I dont have a lathe, but your comments on teak intrigued me.
have you ever turned rosewood?

i make boxes from all exotic woods, and I find rosewood the hardest most brittle of the bunch. It will burn on a sander before any other wood.
I have two office stair treads of teak, stripped out of a big london building about 30 years ago. 10" x 3" x 6 ft long. Just waiting for something to make that would be worthy of it.
 
I have turned Rosewood sunnybob, Sonokeling, mexican and cocobolo which is similar. There seem to be quite a few timbers called rosewood though and I guess it depends on which one you get as to its nature, cocobolo is more an exotic than a rosewood, but is also quite a brittle wood. It isn't necessarily the hardest woods that blunt tools though, Teak isn't particularly hard, not in comparison to Old oak, blackwood, Lignum or greenheart, but it blunts edges really quickly. I think it may be due to the presence of and additional compound like silica or something that causes it.
 
KimG":203xqjb6 said:
teak will cause you to despair, it has the worst blunting effect on edge tools of any timber I have ever turned, [...] I used parts of it for the slats on a garden bench, all this was about 25 years ago, the bench slats are just as sound now as when I fitted them. For outdoor use it cannot be beat.
I would take issue with that statement Kim - - - - have you ever worked Keruing? - - - - I'll admit that it is not a timber that would normally crop up in wood-turning discussions but you have mentioned bench seats :)

The one time I did work it (some 40 years ago) was to make a 6" x 6" gate post for a customer - I vowed never to use it again. I believe that it is primarily used to manufacture flat lorry bases. I would sooner work genuine Lignum Vitæ.

I find Teak - yes REAL Teak - when you can get it (last I got was from a refurbishment of a laboratory at the University of Warwick) easy to work but lacking in 'character'.

But of course we can only speak from personal experience!
 
J-G":3syj05e5 said:
KimG":3syj05e5 said:
teak will cause you to despair, it has the worst blunting effect on edge tools of any timber I have ever turned, [...] I used parts of it for the slats on a garden bench, all this was about 25 years ago, the bench slats are just as sound now as when I fitted them.
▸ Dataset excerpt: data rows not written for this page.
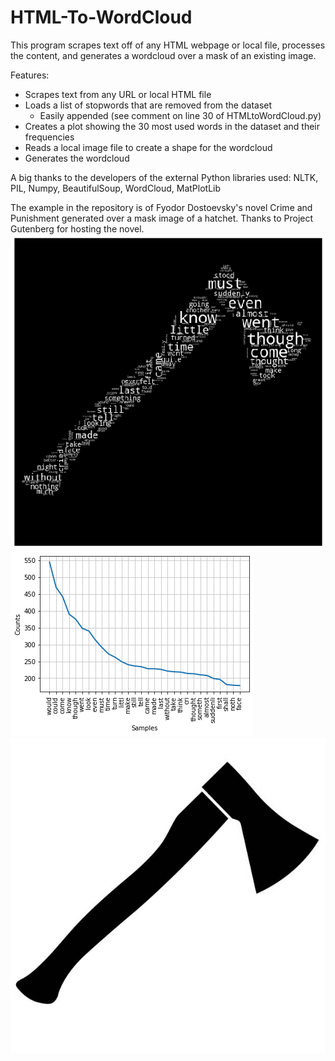 # HTML-To-WordCloud
This program scrapes text off of any HTML webpage or local file, processes the content, and generates a wordcloud over a mask of an existing image.

Features:
- Scrapes text from any URL or local HTML file
- Loads a list of stopwords that are removed from the dataset
  - Easily appended (see comment on line 30 of HTMLtoWordCloud.py)
- Creates a plot showing the 30 most used words in the dataset and their frequencies
- Reads a local image file to create a shape for the wordcloud
- Generates the wordcloud


A big thanks to the developers of the external Python libraries used: NLTK, PIL, Numpy, BeautifulSoup, WordCloud, MatPlotLib

The example in the repository is of Fyodor Dostoevsky's novel Crime and Punishment generated over a mask image of a hatchet.
Thanks to Project Gutenberg for hosting the novel. 
![Hatchet](https://github.com/AaronHenry/HTML-To-WordCloud/blob/master/CnPHatchet.png)
![Plot](https://github.com/AaronHenry/HTML-To-WordCloud/blob/master/CnPPlot.png)
![Axe](https://github.com/AaronHenry/HTML-To-WordCloud/blob/master/axe.jpg)

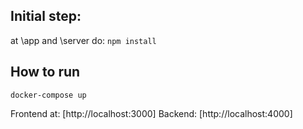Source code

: 

## Initial step:
at \app and \server do: ``npm install``

## How to run
``docker-compose up``

Frontend at: [http://localhost:3000]
Backend: [http://localhost:4000]


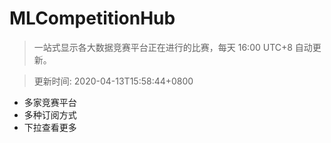 # MLCompetitionHub

> 一站式显示各大数据竞赛平台正在进行的比赛，每天 16:00 UTC+8 自动更新。
  
> 更新时间: 2020-04-13T15:58:44+0800 

* 多家竞赛平台
* 多种订阅方式
* 下拉查看更多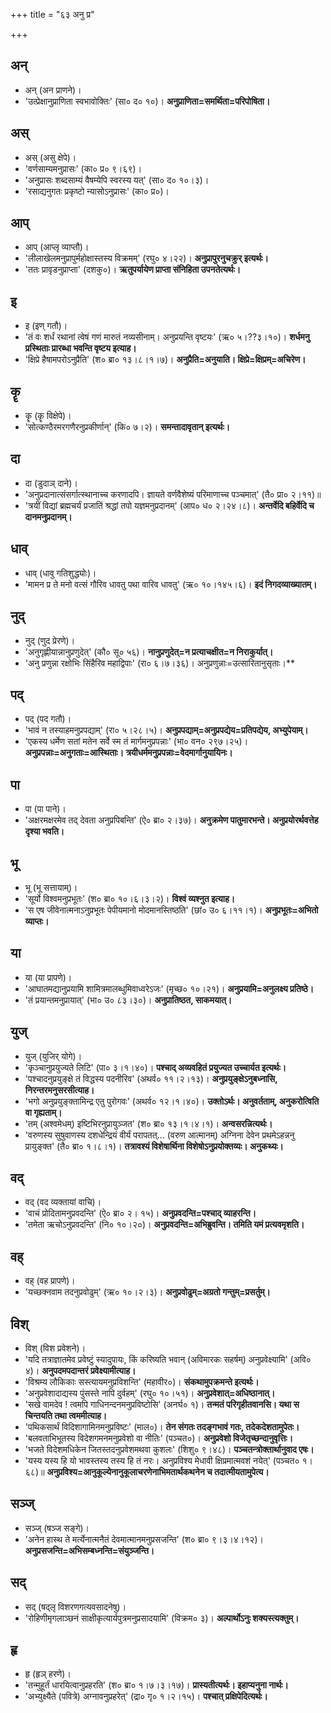 +++
title = "६३ अनु प्र"

+++

## अन्
- अन् (अन प्राणने)।
- 'उत्प्रेक्षानुप्राणिता स्वभावोक्तिः' (सा० द० १०)। **अनुप्राणिता=समर्थिता=परिपोषिता।**

## अस्
- अस् (असु क्षेपे)।
- 'वर्णसाम्यमनुप्रासः' (का० प्र० ९।६९)।
- 'अनुप्रासः शब्दसाम्यं वैषम्येपि स्वरस्य यत्' (सा० द० १०।३)।
- 'रसाद्यनुगतः प्रकृष्टो न्यासोऽनुप्रासः' (का० प्र०)।

## आप्
- आप् (आप्लृ व्याप्तौ)।
- 'लीलाखेलमनुप्रापुर्महोक्षास्तस्य विक्रमम्' (रघु० ४।२२)। **अनुप्रापुरनुचक्रुर् इत्यर्थः।**
- 'ततः प्रावृडनुप्राप्ता' (दशकु०)। **ऋतुपर्यायेण प्राप्ता संनिहिता उपनतेत्यर्थः।**

## इ
- इ (इण् गतौ)।
- 'तं वः शर्धं रथानां त्वेषं गणं मारुतं नव्यसीनाम्। अनुप्रयन्ति वृष्टयः' (ऋ० ५।??३।१०)। **शर्धमनु प्रस्थिताः प्रारब्धा भवन्ति वृष्टय इत्याह।**
- 'क्षिप्रे हैषामपरोऽनुप्रैति' (श० ब्रा० १३।८।१।७)। **अनुप्रैति=अनुयाति। क्षिप्रे=क्षिप्रम्=अचिरेण।**

## कॄ
- कॄ (कॄ विक्षेपे)।
- 'सोत्कण्ठैरमरगणैरनुप्रकीर्णान्' (कि० ७।२)। **समन्तादावृतान् इत्यर्थः।**

## दा
- दा (डुदाञ् दाने)।
- 'अनुप्रदानात्संसर्गात्स्थानाच्च करणादपि। ज्ञायते वर्णवैशेष्यं परिमाणाच्च पञ्चमात्' (तै० प्रा० २।११)॥
- 'त्रयीं विद्यां ब्रह्मचर्यं प्रजातिं श्रद्धां तपो यज्ञमनुप्रदानम्' (आप० ध० २।२४।८)। **अन्तर्वेदि बहिर्वेदि च दानमनुप्रदानम्।**

## धाव्
- धाव् (धावु गतिशुद्ध्योः)।
- 'मामन प्र ते मनो वत्सं गौरिव धावतु पथा वारिव धावतु' (ऋ० १०।१४५।६)। **इदं निगदव्याख्यातम्।**

## नुद्
- नुद् (णुद प्रेरणे)।
- 'अनुगृह्णीयान्नानुप्रणुदेत्' (कौ० सू० ५६)। **नानुप्रणुदेत्=न प्रत्याचक्षीत=न निराकुर्यात्।**
- 'अनु प्रणुन्ना रक्षोभिः सिंहैरिव महाद्विपाः' (रा० ६।७।३६)। अनुप्रणुन्नाः=उत्सारितानुसृताः।**

## पद्
- पद् (पद गतौ)।
- 'भावं न तस्याहमनुप्रपद्याम्' (रा० ५।२८।५)। **अनुप्रपद्याम्=अनुप्रपद्येय=प्रतिपद्येय, अभ्युपेयाम्।**
- 'एकस्य धर्मेण सतां मतेन सर्वे स्म तं मार्गमनुप्रपन्नाः' (भा० वन० २९७।२५)। **अनुप्रपन्नाः=अनुगताः=आस्थिताः। त्रयीधर्ममनुप्रपन्नाः=वेदमार्गानुयायिनः।**

## पा
- पा (पा पाने)।
- 'अक्षरमक्षरमेव तद् देवता अनुप्रपिबन्ति' (ऐ० ब्रा० २।३७)। **अनुक्रमेण पातुमारभन्ते। अनुप्रयोरर्थवत्तेह दृश्या भवति।**

## भू
- भू (भू सत्तायाम्)।
- 'सूर्यो विश्वमनुप्रभूतः' (श० ब्रा० १०।६।३।२)। **विश्वं व्यश्नुत इत्याह।**
- 'स एष जीवेनात्मनाऽनुप्रभूतः पेपीयमानो मोदमानस्तिष्ठति' (छां० उ० ६।११।१)। **अनुप्रभूतः=अभितो व्याप्तः।**

## या
- या (या प्रापणे)।
- 'आघातमद्यानुप्रयामि शामित्रमालब्धुमिवाध्वरेऽजः' (मृच्छ० १०।२१)। **अनुप्रयामि=अनुलक्ष्य प्रतिष्ठे।**
- 'तं प्रयान्तमनुप्रायात्' (भा० उ० ८३।३०)। **अनुप्रातिष्ठत, साकमयात्।**

## युज्
- युज् (युजिर् योगे)।
- 'कृञ्चानुप्रयुज्यते लिटि' (पा० ३।१।४०)। **पश्चाद् अव्यवहितं प्रयुज्यत उच्चार्यत इत्यर्थः।**
- 'पश्चादनुप्रयुङ्क्षे तं विद्धस्य पदनीरिव' (अथर्व० ११।२।१३)। **अनुप्रयुङ्क्षेऽनुबध्नासि, निरन्तरमनुसरसीत्याह।**
- 'भगो अनुप्रयुङ्क्तामिन्द्र एतु पुरोगवः' (अथर्व० १२।१।४०)। **उक्तोऽर्थः। अनुवर्तताम्, अनुकरोत्विति वा गृह्यताम्।**
- 'तम् (अश्वमेधम्) इष्टिभिरनुप्रायुञ्जत' (श० ब्रा० १३।१।४।१)। **अन्वसरन्नित्यर्थः।**
- 'वरुणस्य सुषुवाणस्य दशधेन्द्रियं वीर्यं परापतत्… (वरुण आत्मानम्) अग्निना देवेन प्रथमेऽहन्ननु प्रायुङ्क्त' (तै० ब्रा० १।८।१)। **तत्रावश्यं विशेषार्थिना विशेषोऽनुप्रयोक्तव्यः। अनुकथ्यः।**

## वद्
- वद् (वद व्यक्तायां वाचि)।
- 'वाचं प्रोदितामनुप्रवदन्ति' (ऐ० ब्रा० २। १५)। **अनुप्रवदन्ति=पश्चाद् व्याहरन्ति।**
- 'तमेता ऋचोऽनुप्रवदन्ति' (नि० १०।२०)। **अनुप्रवदन्ति=अभिब्रुवन्ति। तमिति यमं प्रत्यवमृशति।**

## वह्
- वह् (वह प्रापणे)।
- 'यच्छक्नवाम तदनुप्रवोढुम्' (ऋ० १०।२।३)। **अनुप्रवोढुम्=अग्रतो गन्तुम्=प्रसर्तुम्।**

## विश्
- विश् (विश प्रवेशने)।
- 'यदि तत्राज्ञातमेव प्रवेष्टुं स्यादुपायः, किं करिष्यति भवान् (अविमारकः सहर्षम्) अनुप्रवेक्ष्यामि' (अवि० ४)। **अनुपदमपदान्तरं प्रवेक्ष्यामीत्याह।**
- 'विश्रम्य लौकिकाः सस्त्यायमनुप्रविशन्ति' (महावीर०)। **संकथामुपक्रमन्ते इत्यर्थः।**
- 'अनुप्रवेशादाद्यस्य पुंसस्ते नापि दुर्वहम्' (रघु० १०।५१)। **अनुप्रवेशात्=अधिष्ठानात्।**
- 'सखे वामदेव ! त्वमपि गाधिनन्दनमनुप्रविष्टोसि' (अनर्घ० १)। **तन्मतं परिगृहीतवानसि। यथा स चिन्तयति तथा त्वममीत्याह।**
- 'पथिकसार्थं विदिशागामिनमनुप्रविष्टः' (माल०)। **तेन संगतः तदङ्गभावं गतः, तदेकदेशतामुपेतः।**
- 'बलवताभिभूतस्य विदेशगमनमनुप्रवेशो वा नीतिः' (पञ्चत०)। **अनुप्रवेशो विजेतृच्छन्दानुवृत्तिः।**
- 'भजते विदेशमधिकेन जितस्तदनुप्रवेशमथवा कुशलः' (शिशु० ९।४८)। **पञ्चतन्त्रोक्तार्थानुवाद एषः।**
- 'यस्य यस्य हि यो भावस्तस्य तस्य हि तं नरः। अनुप्रविश्य मेधावी क्षिप्रमात्मवशं नयेत्' (पञ्चत० १।६८)॥ **अनुप्रविश्य=आनुकूल्येनानुकूलाचरणेनाभिमतार्थकथनेन च तदात्मीयतामुपेत्य।**

## सञ्ज्
- सञ्ज् (षञ्ज सङ्गे)।
- 'अनेन हास्थ ते मर्त्येनात्मनैतं देवमात्मानमनुप्रसजन्ति' (श० ब्रा० ९।३।४।१२)। **अनुप्रसजन्ति=अभिसम्बध्नन्ति=संयुञ्जन्ति।**

## सद्
- सद् (षद्लृ विशरणगत्यवसादनेषु)।
- 'रोहिणीमृगलाञ्छनं साक्षीकृत्यार्यपुत्रमनुप्रसादयामि' (विक्रम० ३)। **अल्पार्थोऽनुः शक्यस्त्यक्तुम्।**

## हृ
- हृ (हृञ् हरणे)।
- 'तन्मुहूर्तं धारयित्वानुप्रहरति' (श० ब्रा० १।७।३।१७)। **प्रास्यतीत्यर्थः। इहाप्यनुना नार्थः।**
- 'अभ्युक्ष्यैते (पवित्रे) अग्नावनुप्रहरेत्' (द्रा० गृ० १।२।१५)। **पश्चात् प्रक्षिपेदित्यर्थः।**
For outdoor use it cannot be beat.
I would take issue with that statement Kim - - - - have you ever worked Keruing? - - - - I'll admit that it is not a timber that would normally crop up in wood-turning discussions but you have mentioned bench seats :)

The one time I did work it (some 40 years ago) was to make a 6" x 6" gate post for a customer - I vowed never to use it again. I believe that it is primarily used to manufacture flat lorry bases. I would sooner work genuine Lignum Vitæ.

I find Teak - yes REAL Teak - when you can get it (last I got was from a refurbishment of a laboratory at the University of Warwick) easy to work but lacking in 'character'.

But of course we can only speak from personal experience!

True enough J-G, the teak I had was several planks from once source and a couple of blocks from a totally different source, but the effect was the same nonetheless. The plank i put through the planer is now (and has been since) my front room mantlepiece. It isn't a striking wood to look at I agree, nice enough though. Oddly enough, years after he gave me the wood, the person got back to me, he was working on the restoration of the victory and they were desperate for real Teak no matter how small to use for the task, he wanted it back! Too late.
I have heard of Keruing, I am pretty sure my Dad used some at one stage, many years ago, I also seem to remember him saying much the same as you about it too!
 
I have used teak and Keruing building boats. They are like balsa wood when compared to old Greenheart.